In fact, together with this gift the charismatic has developed his whole idea of the power of prayer, an idea that has taken the church world by storm. He claims that if only one believer who has been given the special power of faith and prayer by the Holy Spirit prays fervently enough he can heal another. Or if this does not work, then believers can band together in prayer groups or in prayer chains and storm God’s throne with their prayers that as a result they will be able to heal the sick! Faith healing and fervent effectual prayer go hand in hand with the charismatic.
C. The gift of on-going revelation
Finally, there is also the gift of on-going revelation. This particular gift of the Holy Spirit is based on the prophecy of Joel which Peter quoted in his sermon on Pentecost in Acts 2:17-18:
And it shall come to pass in the last days, saith God, I will pour out of my Spirit on all flesh: and your sons and your daughters shall prophesy, and your young men shall see visions, and your old men shall dream dreams: and on my servants and on my handmaidens I will pour out in those days of my Spirit; and they shall prophesy …
Here, too, is a gift of the Spirit, it is emphasized by the Pentecostal, that existed in the early church.
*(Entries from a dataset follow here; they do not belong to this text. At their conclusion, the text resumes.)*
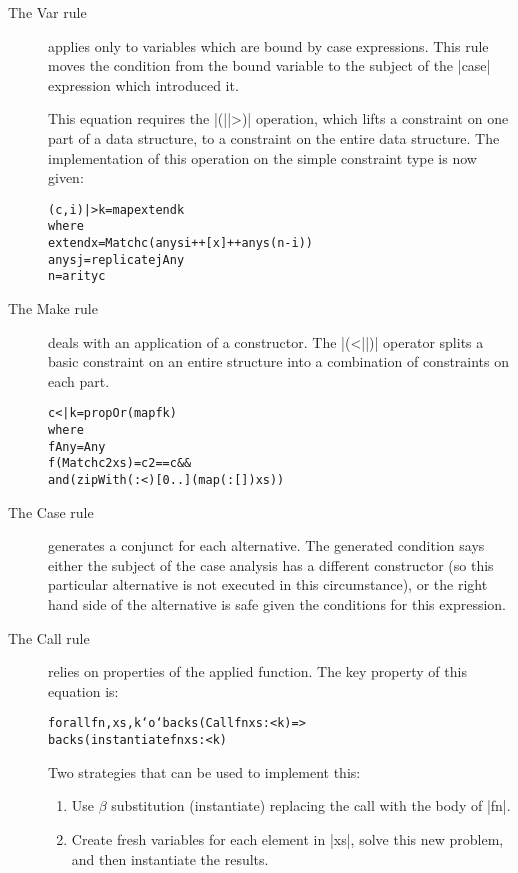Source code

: \documentclass[preprint]{sigplanconf}
\newcommand{\C}[1]{\textsf{#1}}
\newenvironment{code}{\begin{alltt}\small}{\end{alltt}}
\begin{document}
\begin{description}

\item[The \C{Var} rule] applies only to variables which are bound by case expressions. This rule moves the condition from the bound variable to the subject of the |case| expression which introduced it.
    
    This equation requires the |(||>)| operation, which lifts a constraint on one part of a data structure, to a constraint on the entire data structure. The implementation of this operation on the simple constraint type is now given:

\begin{code}
(c,i) |> k = map extend k
    where
    extend x = Match c (anys i ++ [x] ++ anys (n-i))
    anys j = replicate j Any
    n = arity c
\end{code}

\item[The \C{Make} rule] deals with an application of a constructor. The |(<||)| operator splits a basic constraint on an entire structure into a combination of constraints on each part.

\begin{code}
c <| k = propOr (map f k)
    where
    f Any = Any
    f (Match c2 xs) = c2 == c &&
        and (zipWith (:<) [0..] (map (:[]) xs))
\end{code}

\item[The \C{Case} rule] generates a conjunct for each alternative. The generated condition says either the subject of the case analysis has a different constructor (so this particular alternative is not executed in this circumstance), or the right hand side of the alternative is safe given the conditions for this expression.

\item[The \C{Call} rule] relies on properties of the applied function. The key property of this equation is:
    
    \begin{code}
    forall fn, xs, k `o`  backs (Call fn xs :< k) =>
                          backs (instantiate fn xs :< k)
    \end{code}
    
    Two strategies that can be used to implement this:
    
    \begin{enumerate}
    \item Use $\beta$ substitution (\C{instantiate}) replacing the call with the body of |fn|.
    \item Create fresh variables for each element in |xs|, solve this new problem, and then instantiate the results.
    \end{enumerate}
    

\end{description}
\end{document}
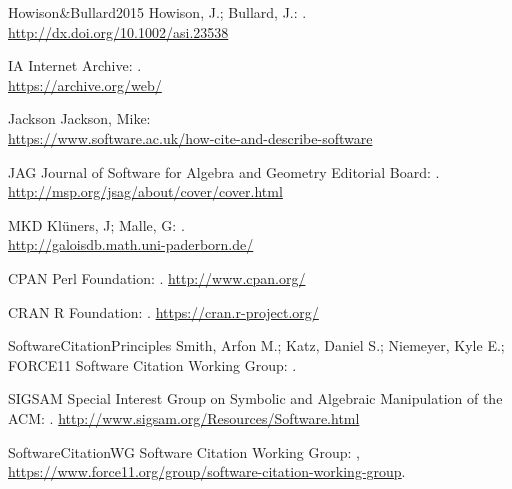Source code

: \documentclass[12pt]{article}
\begin{document}
\begin{thebibliography}{19}
\bibitem
{Howison&Bullard2015}
Howison, J.; Bullard, J.:
.
\\
\url{http://dx.doi.org/10.1002/asi.23538}

\bibitem
{IA}
Internet Archive:
.\\
\newblock \url{https://archive.org/web/}


\bibitem
{Jackson}
Jackson, Mike:
\\
\newblock \url{https://www.software.ac.uk/how-cite-and-describe-software}

\bibitem
{JAG}
Journal of Software for Algebra and Geometry Editorial Board:
.\\
\newblock \url{http://msp.org/jsag/about/cover/cover.html}

\bibitem
{MKD}
Kl\"uners, J; Malle, G:
.\\
\newblock \url{http://galoisdb.math.uni-paderborn.de/}

\bibitem
{CPAN}
Perl Foundation:
.
\newblock \url{http://www.cpan.org/}


\bibitem
{CRAN}
R Foundation:
.
\newblock \url{https://cran.r-project.org/}

\bibitem
{SoftwareCitationPrinciples}
Smith, Arfon M.; Katz, Daniel S.; Niemeyer, Kyle E.; FORCE11 Software Citation Working Group: 
.\\

\bibitem
{SIGSAM}
Special Interest Group on Symbolic and Algebraic Manipulation of the ACM:
.
\newblock \url{http://www.sigsam.org/Resources/Software.html}


\bibitem
{SoftwareCitationWG}
Software Citation Working Group:
,
\newblock \url{https://www.force11.org/group/software-citation-working-group}.


\end{thebibliography}
\end{document}
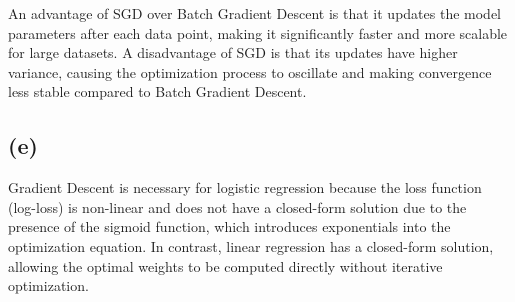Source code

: \documentclass{article}
\begin{document}
An advantage of SGD over Batch Gradient Descent is that it updates the model parameters after each data point, making it significantly faster and more scalable for large datasets. A disadvantage of SGD is that its updates have higher variance, causing the optimization process to oscillate and making convergence less stable compared to Batch Gradient Descent.

\subsection*{(e)}

Gradient Descent is necessary for logistic regression because the loss function (log-loss) is non-linear and does not have a closed-form solution due to the presence of the sigmoid function, which introduces exponentials into the optimization equation. In contrast, linear regression has a closed-form solution, allowing the optimal weights to be computed directly without iterative optimization.
\end{document}
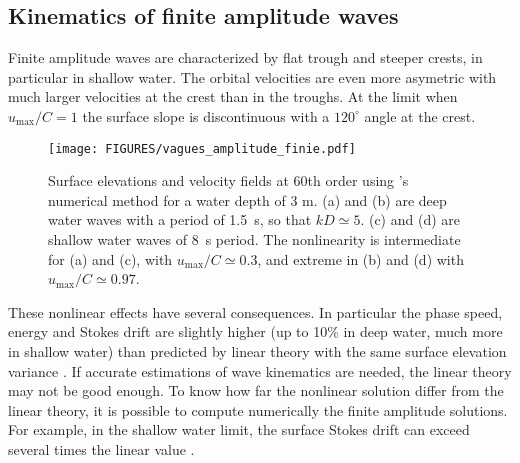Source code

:\subsection{Kinematics of finite amplitude waves}
Finite amplitude waves are characterized by flat trough and steeper crests, in particular in shallow water. The orbital 
velocities are even more asymetric with much larger velocities at the crest than in the troughs. At the limit 
when $u_{\mathrm{max}}/C = 1$ the surface slope is discontinuous with a  $120^\circ$  angle at the crest. 
\begin{figure}[htb]
\centerline{\texttt{[image: FIGURES/vagues\_amplitude\_finie.pdf]}}
\caption{Surface elevations and velocity fields at 60th order using \cite{Dalrymple1974}'s numerical method 
for a water depth of 3 m. (a) and (b) are deep water  waves with a period of 1.5~s, so that  $kD\simeq 5$.  
(c) and (d) are shallow water waves of 8~s period. The nonlinearity is intermediate for (a) and (c), with $u_{\mathrm{max}}/C\simeq 0.3$, 
and extreme in (b) and (d)  with $u_{\mathrm{max}}/C\simeq 0.97$.}
\label{Fig_amplitude_finie}
\end{figure}

These nonlinear effects have several consequences. In particular the phase speed, energy and Stokes drift are slightly higher (up to 10\% in deep water, much more in shallow water) than predicted 
by linear theory with the same surface elevation variance  \citep{Cokelet1977}. If accurate estimations of wave kinematics are needed, the linear theory may 
not be good enough. To know how far the nonlinear solution differ from the linear theory, it is possible to compute numerically the finite amplitude solutions. 
For example, in the shallow water limit, the surface Stokes drift can exceed several times the linear value \citep{Ardhuin&al.2008}.



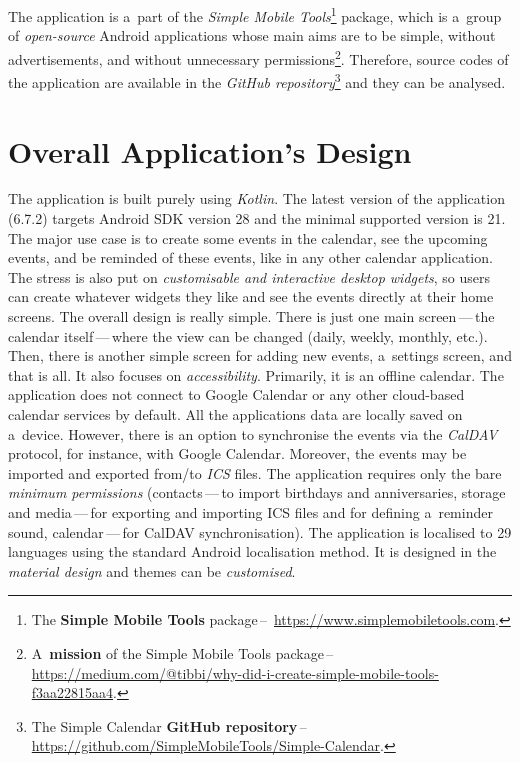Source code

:\documentclass[a4paper, 11pt]{article}
\begin{document}
	The application is a~part of the \emph{Simple Mobile Tools}\footnote{%
		The \textbf{Simple Mobile Tools} package\,--\,%
		\url{https://www.simplemobiletools.com}.
	} package, which is a~group of \emph{open-source} Android applications
	whose main aims are to be simple, without advertisements, and without
	unnecessary permissions\footnote{%
		A~\textbf{mission} of the Simple Mobile Tools package\,--\,%
		\url{https://medium.com/@tibbi/why-did-i-create-simple-mobile-tools-f3aa22815aa4}.
	}. Therefore, source codes of the application are available in the \emph{%
	GitHub repository}\footnote{%
		The Simple Calendar \textbf{GitHub repository}\,--\,%
		\url{https://github.com/SimpleMobileTools/Simple-Calendar}.
	} and they can be analysed.


	\section{Overall Application's Design}
	\label{sec:design}

	The application is built purely using \emph{Kotlin}. The latest version of
	the application (6.7.2) targets Android SDK version 28 and the
	minimal supported version is 21. The major use case is to create some
	events in the calendar, see the upcoming events, and be reminded of
	these events, like in any other calendar application. The stress is
	also put on \emph{customisable and interactive desktop widgets}, so users
	can create whatever widgets they like and see the events directly
	at their home screens. The overall design is really simple. There is just
	one main screen\,---\,the calendar itself\,---\,where the view can be
	changed (daily, weekly, monthly, etc.). Then, there is another simple
	screen for adding new events, a~settings screen, and that is all. It also
	focuses on \emph{accessibility}. Primarily, it is an offline calendar.
	The application does not connect to Google Calendar or any other
	cloud-based calendar services by default. All the applications data are
	locally saved on a~device. However, there is an option to synchronise
	the events via the \emph{CalDAV} protocol, for instance, with Google
	Calendar. Moreover, the events may be imported and exported from/to
	\emph{ICS} files. The application requires only the bare \emph{minimum
	permissions} (contacts\,---\,to import birthdays and anniversaries,
	storage and media\,---\,for exporting and importing ICS files and
	for defining a~reminder sound, calendar\,---\,for CalDAV synchronisation).
	The application is localised to 29 languages using the standard Android
	localisation method. It is designed in the \emph{material design} and
	themes can be \emph{customised}.
\end{document}
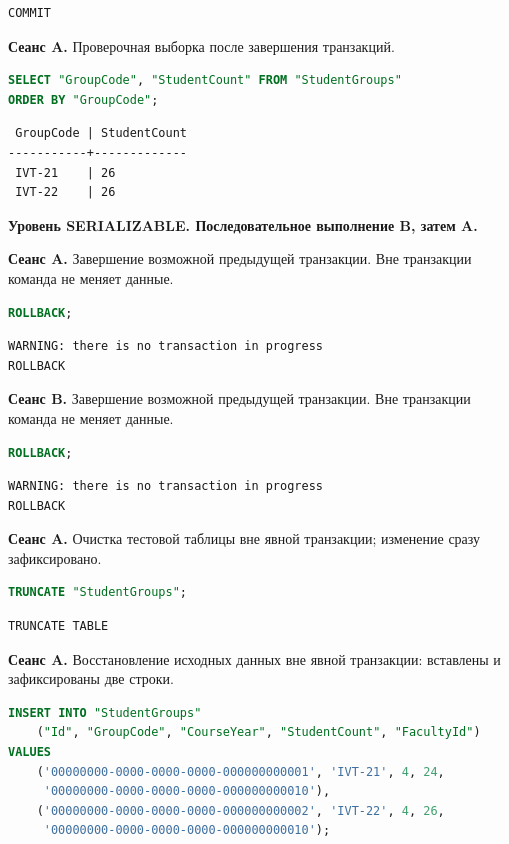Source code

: \documentclass[12pt,a4paper]{article}
\begin{document}
\begin{lstlisting}
COMMIT
\end{lstlisting}

\textbf{Сеанс A.} Проверочная выборка после завершения транзакций.
\begin{lstlisting}[language=SQL]
SELECT "GroupCode", "StudentCount" FROM "StudentGroups"
ORDER BY "GroupCode";
\end{lstlisting}

\begin{lstlisting}
 GroupCode | StudentCount
-----------+-------------
 IVT-21    | 26
 IVT-22    | 26
\end{lstlisting}

\textbf{Уровень SERIALIZABLE. Последовательное выполнение B, затем A.}

\textbf{Сеанс A.} Завершение возможной предыдущей транзакции. Вне транзакции команда не меняет данные.
\begin{lstlisting}[language=SQL]
ROLLBACK;
\end{lstlisting}

\begin{lstlisting}
WARNING: there is no transaction in progress
ROLLBACK
\end{lstlisting}

\textbf{Сеанс B.} Завершение возможной предыдущей транзакции. Вне транзакции команда не меняет данные.
\begin{lstlisting}[language=SQL]
ROLLBACK;
\end{lstlisting}

\begin{lstlisting}
WARNING: there is no transaction in progress
ROLLBACK
\end{lstlisting}

\textbf{Сеанс A.} Очистка тестовой таблицы вне явной транзакции; изменение сразу зафиксировано.
\begin{lstlisting}[language=SQL]
TRUNCATE "StudentGroups";
\end{lstlisting}

\begin{lstlisting}
TRUNCATE TABLE
\end{lstlisting}

\textbf{Сеанс A.} Восстановление исходных данных вне явной транзакции: вставлены и зафиксированы две строки.
\begin{lstlisting}[language=SQL]
INSERT INTO "StudentGroups"
    ("Id", "GroupCode", "CourseYear", "StudentCount", "FacultyId")
VALUES
    ('00000000-0000-0000-0000-000000000001', 'IVT-21', 4, 24,
     '00000000-0000-0000-0000-000000000010'),
    ('00000000-0000-0000-0000-000000000002', 'IVT-22', 4, 26,
     '00000000-0000-0000-0000-000000000010');
\end{lstlisting}
\end{document}
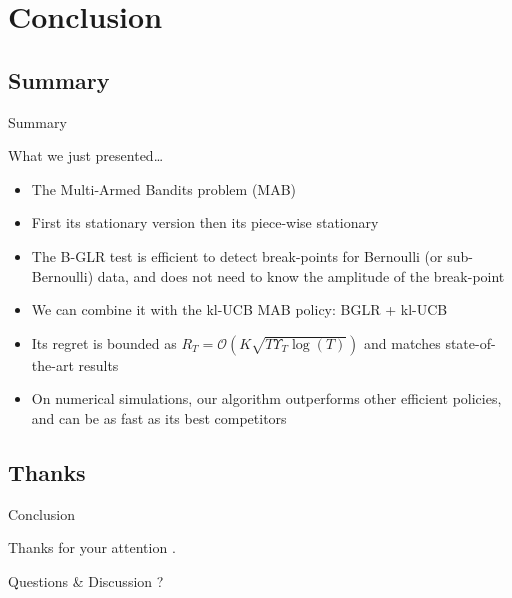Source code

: \documentclass[11pt,english,ignorenonframetext,]{beamer}
\newcommand{\Fontify}{}
\begin{document}
\section{\hfill{}Conclusion\hfill{}}
\subsection{Summary}

\begin{frame}{Summary}

  What we just presented\ldots{}
  \begin{itemize}
    \item
    The Multi-Armed Bandits problem (MAB)
    \item
    First its stationary version then its \alert{piece-wise stationary}
    \item
    The B-GLR test is efficient to detect break-points for Bernoulli (or sub-Bernoulli) data,
    and does not need to know the amplitude of the break-point
    \item
    We can combine it with the kl-UCB MAB policy:
    \alert{BGLR + kl-UCB}
    \item
    Its regret is bounded as $R_T = \mathcal{O}(K \sqrt{T \Upsilon_T \log(T)})$ and matches state-of-the-art results
    \item
    On numerical simulations, our algorithm outperforms other efficient policies, and can be as fast as its best competitors
  \end{itemize}

\end{frame}

\subsection{Thanks}
\begin{frame}{Conclusion}

\begin{center}
  \begin{Large}
    {\Fontify Thanks for your attention .}
    \Smiley[0.9]
  \end{Large}
\end{center}

\begin{center}
  \begin{Large}
    Questions \& Discussion ?
  \end{Large}
\end{center}

\end{frame}
\end{document}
Although the instances of it are not as frequent as with the other gifts, they are there. For example, in Acts 21:8, 9 we read of the four daughters of Philip who prophesied concerning Paul’s capture by the Jews. Likewise, it is pointed out that the church in Corinth (I Cor. 12-14) was deeply involved in prophesying. From these passages and a few others, we can assume that the gift of prophecy still continues in the church today. Nowhere does the Bible inform us that this gift is no longer present with the church.
Neither is this gift to be equated with the preaching, in the mind of the Pentecostal. This custom of some churches leaves no room for the spontaneous work of the Spirit. There are those in the church, however, who by spontaneous utterance of the Spirit speak words that are extra-scriptural. They can still today predict future events by means of the Spirit. The Spirit takes hold of the heart and tongue of a person who is exercising himself in the Spirit and leads him to speak things that he cannot control, just as did the prophets in the old dispensation.
D. How these gifts are acquired
These are the charismata, the gifts of the Spirit. And it is on the acquiring of such gifts that the worship service in Pentecostal churches focuses much of its attention. Frederick Dale Brunner in his book A Theology of the Holy Spirit, writes (pp. 132-133):
The Pentecostal church meeting has been described as pew-centered, and the description is apt. In contrast to generally pulpit-centered Protestantism and altar-centered Catholicism, Pentecostalism finds its center in the believing community. The Pentecostals are concerned, as one put it, that “we never reach the point where our congregations are composed of on-looking spectators rather than participating worshippers. To avoid this deflection Pentecostals attempt to offer every believer an opportunity actively and personally to participate in the church’s life. The paramount focus for this participation is the church meeting. Here the gifts are to find their most proper and prominent sphere of operation.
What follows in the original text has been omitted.